Self-Published Spotlight: Drew Morrison’s BROKENLAND

Welcome to Self-Published Spotlight, a regular interview column where I will be highlighting self-published comics and the creators and small print publishers who make them.

I follow a lot of indie artists and books, but I had not had the pleasure of experiencing Drew Morrison’s cartooning until Monkeys Fighting Robots editor Anthony ‘Ace’ Composto showed me some images and asked if I wanted to interview Drew. Upon laying eyes on those BROKENLAND images, I could not say YES fast enough! So check out my chat with Drew and then dive into BROKENLAND! You can actually check out a preview of the first issue here. And support the Kickstarter for issue four here.

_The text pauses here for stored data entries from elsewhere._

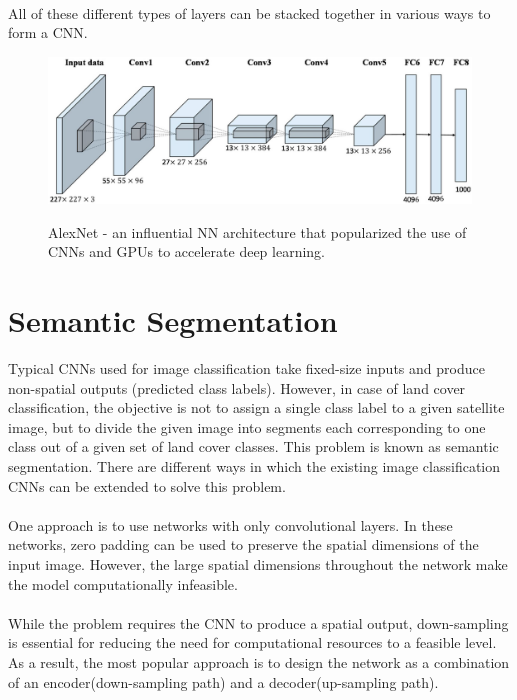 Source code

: \documentclass[12pt, a4paper]{report}
\begin{document}
\paragraph{}
All of these different types of layers can be stacked together in various ways to form a CNN.
\begin{figure}[h]
\centering
\includegraphics[width=\textwidth]{cnn3.jpg}
\caption{AlexNet - an influential NN architecture that popularized the use of CNNs and GPUs to accelerate deep learning.}\cite{alexnet, alexnetimg}
\end{figure}

\section{Semantic Segmentation}
Typical CNNs used for image classification take fixed-size inputs and produce non-spatial outputs (predicted class labels). However, in case of land cover classification, the objective is not to assign a single class label to a given satellite image, but to divide the given image into segments each corresponding to one class out of a given set of land cover classes. This problem is known as semantic segmentation. There are different ways in which the existing image classification CNNs can be extended to solve this problem.
\paragraph{}
One approach is to use networks with only convolutional layers. In these networks, zero padding can be used to preserve the spatial dimensions of the input image. However, the large spatial dimensions throughout the network make the model computationally infeasible. \cite{long2015fully, cs231n, unet}
\paragraph{}
While the problem requires the CNN to produce a spatial output, down-sampling is essential for reducing the need for computational resources to a feasible level. As a result, the most popular approach is to design the network as a combination of an encoder(down-sampling path) and a decoder(up-sampling path).\\
\end{document}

Monkeys Fighting Robots: Drew, thanks for taking the time! Can you tell us a bit about yourself? What’s your comic book secret origin? How did you get into these funny books?
Drew Morrison: Thanks for having me, Manny!  I grew up in Buffalo NY in the ’80s & ’90s, in a home that fostered creativity, with access to a number of awesome comics shops.   I mainly read TMNT, Spiderman & Venom back then but also loved The Far Side, Calvin & Hobbes and Edward Gorey.  I had aspirations of going to the Joe Kubert school but my Mom made a strong argument for Pratt.  She basically said, go immerse yourself in all the different art forms and you can always make comics if you choose to.  I started drawing comics in college alongside making larger fine art pieces.  We had an incredible selection of graphic novels and comics at the library so I’d spend hours there reading, to save money.  Post-college I pursued commercial illustration to some success, but in the end I completely prefer the comics medium over just about anything else.  I think if we’re lucky we come around full circle to the things that excite us in our youth.

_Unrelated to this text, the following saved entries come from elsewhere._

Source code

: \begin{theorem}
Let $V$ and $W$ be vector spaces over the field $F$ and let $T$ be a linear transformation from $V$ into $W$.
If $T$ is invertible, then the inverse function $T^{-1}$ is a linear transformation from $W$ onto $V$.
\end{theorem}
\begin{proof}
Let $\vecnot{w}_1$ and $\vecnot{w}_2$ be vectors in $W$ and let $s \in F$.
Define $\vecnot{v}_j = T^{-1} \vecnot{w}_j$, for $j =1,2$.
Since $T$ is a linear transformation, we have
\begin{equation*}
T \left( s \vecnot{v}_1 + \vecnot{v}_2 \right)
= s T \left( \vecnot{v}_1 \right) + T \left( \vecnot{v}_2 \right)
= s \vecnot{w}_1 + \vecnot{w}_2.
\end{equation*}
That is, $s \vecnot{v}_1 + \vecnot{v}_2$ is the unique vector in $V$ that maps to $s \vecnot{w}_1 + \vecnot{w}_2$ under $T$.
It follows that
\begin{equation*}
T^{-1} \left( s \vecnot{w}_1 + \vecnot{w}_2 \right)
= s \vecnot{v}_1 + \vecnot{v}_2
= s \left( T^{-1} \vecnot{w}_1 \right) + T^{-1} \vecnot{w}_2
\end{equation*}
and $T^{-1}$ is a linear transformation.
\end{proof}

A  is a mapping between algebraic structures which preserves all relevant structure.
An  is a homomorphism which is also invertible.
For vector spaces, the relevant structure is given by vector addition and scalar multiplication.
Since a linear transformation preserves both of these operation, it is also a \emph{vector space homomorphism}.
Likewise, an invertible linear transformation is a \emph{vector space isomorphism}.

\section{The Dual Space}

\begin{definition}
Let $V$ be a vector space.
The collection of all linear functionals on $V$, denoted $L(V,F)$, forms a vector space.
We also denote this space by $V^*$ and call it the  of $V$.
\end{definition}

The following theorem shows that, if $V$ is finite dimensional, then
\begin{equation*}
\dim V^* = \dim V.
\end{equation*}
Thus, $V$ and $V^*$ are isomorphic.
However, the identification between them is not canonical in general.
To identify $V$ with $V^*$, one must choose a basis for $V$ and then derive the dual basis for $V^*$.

MFR: Let’s talk about your latest project. First of all, congratulations on hitting your goal for issue four. So can you give us a synopsis on BROKENLAND? 
DM: Thank you!  In truth, it’s my first comics project of any length.  I’ve been trying to boil down the story into as few words as possible – what I came up with is ‘Abused Marshmallow Navigates Uncaring Urban Cartoon Hellscape’.  The main character Meeso is trying to find themselves, their way, and also do a bit of good in the process.  As in real life, the obstacles are endless and we dive into both internal and external conflict throughout each issue.  The setting really serves as the main character and an abrasive foil for Meeso (and the reader) to be pressed against.  Brokenland
MFR: How about a little history behind the publication of past issues? How did you get to issue four? How long was that journey?

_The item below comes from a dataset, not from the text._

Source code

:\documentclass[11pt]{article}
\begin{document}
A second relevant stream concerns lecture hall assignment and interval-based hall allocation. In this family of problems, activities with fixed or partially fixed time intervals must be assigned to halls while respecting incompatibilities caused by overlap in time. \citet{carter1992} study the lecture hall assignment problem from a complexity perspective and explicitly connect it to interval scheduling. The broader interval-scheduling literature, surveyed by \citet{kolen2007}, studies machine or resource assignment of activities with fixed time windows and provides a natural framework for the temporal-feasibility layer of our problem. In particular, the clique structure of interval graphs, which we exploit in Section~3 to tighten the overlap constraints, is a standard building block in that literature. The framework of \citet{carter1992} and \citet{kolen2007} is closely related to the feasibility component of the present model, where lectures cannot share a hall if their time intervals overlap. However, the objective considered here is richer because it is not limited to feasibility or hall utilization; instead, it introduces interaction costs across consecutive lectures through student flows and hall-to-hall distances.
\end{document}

DM: I started planning Issue 1 in 2018, so it’s been about 4 years of self-publishing Volume 1 of this book.  I basically set out thinking that I only get to do the next issue if each one is well received and reaches the funding goal.  I like setting up near-impossible goals for myself.  It’s a 128-page book with over 850 color panels and I’m very proud of it.  I worked plenty of other gigs and rebuilt our current house during that time frame so it was a challenge carving out consistent time to work on BROKENLAND.
MFR: You’ve stuck with Kickstarter for this series from issue one. What led you to Kickstarter in the first place and what made you stick with it as a way to get the series out? Did you ever consider other publishing options?
DM: Around the time I was finishing colors on Issue 1, I joined up with the ComixLaunch group and that led me down the Kickstarter path.  We’re a group of like-minded self-published authors and creators who help each other build and run campaigns.  Collectively the group has published over 3 million dollars in comics projects!  The Kickstarter platform has grown my readership substantially since the first launch so I kept using it.  My future ambition is to get BROKENLAND released as a graphic novel from an established publisher.
MFR: One more Kickstarter question. I’ve asked this to almost every creator I interviewed and I always learn something new from their answer. Why do you think Kickstarter (and crowdfunding in general) has become so huge in the comics world. 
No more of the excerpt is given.